Updated: May 6
Last week I in my series, “Legacy’s Enduring Questions” I wrote about “Earth Shattering Miracles in The Mountains of Africa”. I received over a hundred messages and some long responses to the blog. It touched something very deep in many of those who read it.
Because of that I want to share one more “miracle” I wrote about in my book, “The DNA Code: The Forensics of Purpose Passion and Performance”. Ellie’s story is the best application I know of someone who followed the philosophy of life I talked about last week. This “miracle” didn’t happen in the mountains of Africa but a mile away from one of the world’s high-tech capitals. Ellie Moore was earth-shattering!
So, who is Ellie? What was her “earth-shattering” act of courage?
Ellie Moore was my 600lbs friend I met in 2000. She had been massively obese for more than thirty years. She grew up in a very abusive home, being sexually, physically, and verbally abused by many of those who were closest to her.
After graduating from high school as valedictorian, she was told by her parents that she couldn’t go to college because she was a woman. Ellie married soon afterward at 18. She had three children and lived in a very unhappy and abusive marriage for many years.
Ellie started to gain excessive weight and also began many attempts to control and lose that weight. She had surgery, tried every diet and drug on the market and went through various weight-loss programs. She even tried “Black Beauties” a 1970’s diet pill that was basically speed. Nothing worked.
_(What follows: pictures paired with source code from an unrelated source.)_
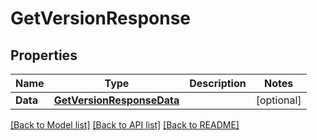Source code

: # GetVersionResponse

## Properties

Name | Type | Description | Notes
------------ | ------------- | ------------- | -------------
**Data** | [**GetVersionResponseData**](GetVersionResponse_data.md) |  | [optional] 

[[Back to Model list]](../README.md#documentation-for-models) [[Back to API list]](../README.md#documentation-for-api-endpoints) [[Back to README]](../README.md)


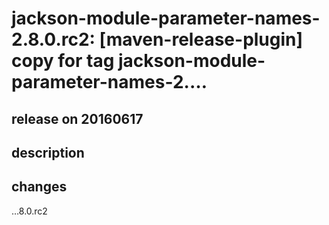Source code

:# jackson-module-parameter-names-2.8.0.rc2: [maven-release-plugin] copy for tag jackson-module-parameter-names-2.…

## release on 20160617

## description

## changes

…8.0.rc2

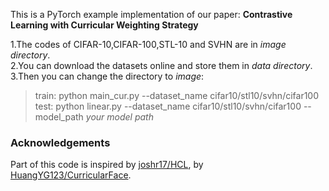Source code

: This is a PyTorch example implementation of our paper: 
**Contrastive Learning with Curricular Weighting Strategy**

1.The codes of CIFAR-10,CIFAR-100,STL-10 and SVHN are in *image directory*.  
2.You can download the datasets online and store them in *data directory*.  
3.Then you can change the directory to *image*: 
>train: python main_cur.py --dataset_name cifar10/stl10/svhn/cifar100  
test: python linear.py --dataset_name cifar10/stl10/svhn/cifar100 --model_path _your model path_
### Acknowledgements

Part of this code is inspired by [joshr17/HCL](https://github.com/joshr17/HCL), by [HuangYG123/CurricularFace](https://github.com/HuangYG123/CurricularFace).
Ellie’s weight and life continued to go through many ups and downs. She got bigger and bigger. She went to counseling for over 15 years. She attempted to deal with many of her past abuse issues and save her marriage. She eventually decided she had to get divorced.
I met Ellie Moore in 2000. She worked for a company I had consulted with briefly. The company folded due to a CEO who Legacy meant nothing beyond his own need to defraud investors and live big. The CEO went to federal prison for 4 years.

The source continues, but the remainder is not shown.